Assume that people mean well, unless they have a history or pattern of aggression
Everyone has their bad days, gets triggered, reacts insensitively, and writes an email without thinking it through completely. It doesn't mean that they don't have good intentions.
On the other hand, some people pick fights no matter how kind and patient you are with them. They distort what you say, quote you out of context, and make all sorts of accusations all to vilify and antagonize you. Don't take the "bait" by engaging in a struggle with them - they'll never stop. Sometimes, the best strategy is to have nothing more to do with someone.
Clarify what was meant
We all misinterpret what we hear and read, particularly when we feel hurt or upset. It's a good idea to check out that you understood them correctly. For example, you could ask, When you said...did you mean...or, what did you mean by...? Or, when you said...I heard...is that what you meant? Often times, what we think someone said is not even close to what they meant to say. Give them the benefit of the doubt and the chance to be clear about what they meant.
Think about what you want to accomplish by your communication
Are you trying to connect with this person?
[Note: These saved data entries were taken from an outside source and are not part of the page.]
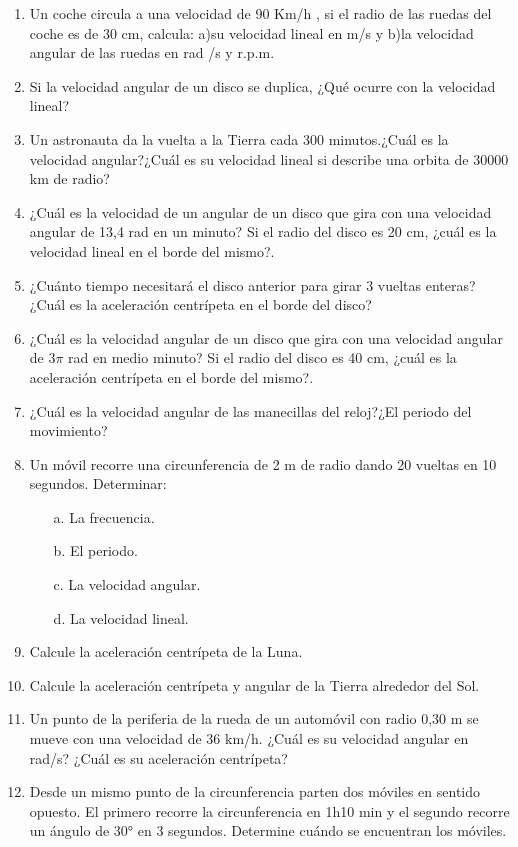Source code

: \documentclass[a5paper,pagesize,10pt,bibtotoc,pointlessnumbers,
normalheadings,DIV=9,fleqn,x11names,table,twoside=false]{scrbook}
\begin{document}
\begin{enumerate}
\item Un coche circula a una velocidad de 90 Km/h , si el radio de las ruedas del coche es de 30
 cm, calcula: a)su velocidad 
lineal en m/s y b)la velocidad angular de las ruedas en rad /s y r.p.m.

\item  Si la velocidad angular de un disco se
 duplica, ¿Qué ocurre con la velocidad lineal?
 
\item Un astronauta da la vuelta a la Tierra cada 300 minutos.¿Cuál es la velocidad angular?¿Cuál es su velocidad lineal si 
describe una orbita de 30000 km de radio?

\item ¿Cuál es la velocidad de un angular de un disco que gira con una velocidad angular de 13,4 rad en un minuto? Si el radio 
del disco es 20 cm, ¿cuál es la velocidad lineal en el borde del mismo?.

\item ¿Cuánto tiempo necesitará el disco anterior para girar 3 vueltas enteras?¿Cuál es la aceleración centrípeta en el borde del 
disco?

\item ¿Cuál es la velocidad angular de un disco que gira con una velocidad angular de $3\pi$ rad en medio minuto? Si el radio del 
disco es 40 cm, ¿cuál es la aceleración centrípeta en el borde del mismo?.

\item ¿Cuál es la velocidad angular de las manecillas del reloj?¿El periodo del movimiento?

\item Un móvil recorre una circunferencia de 2 m de radio dando 20 vueltas en 10 segundos. Determinar:

\begin{itemize}
 \item [a.] La frecuencia.
 \item [b.] El periodo.
 \item [c.] La velocidad angular.
 \item [d.] La velocidad lineal.
\end{itemize}

\item Calcule la aceleración centrípeta de la   Luna.

\item Calcule la aceleración centrípeta y angular de la Tierra alrededor del Sol.

\item  Un punto de la periferia de la rueda de un automóvil con
 radio 0,30 m se mueve con una velocidad de 36 km/h. ¿Cuál es su 
velocidad angular en rad/s?
 ¿Cuál es su aceleración centrípeta?

\item Desde un mismo punto de la circunferencia parten dos
 móviles en sentido opuesto. El primero recorre la circunferencia en 
1h10 min y el segundo
 recorre un ángulo de 30° en 3 segundos. Determine cuándo se encuentran los móviles.


\end{enumerate}
\end{document}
Are you trying to understand them and be understood? What is the message you hope to convey? What is the tone you want to communicate? Consider how you can convey that.
Verbalize what you want to accomplish
Here are some examples,I want to understand what you're saying.I feel hurt by some stuff that you said. I want to talk about it in a way that we both feel heard and understood.I want to find a way to work this out. I know we don't agree about everything and that's okay. I'd like to talk with you about how I felt reading your post.I hope we can talk this through because I really like you. I don't want to be argumentative or blaming.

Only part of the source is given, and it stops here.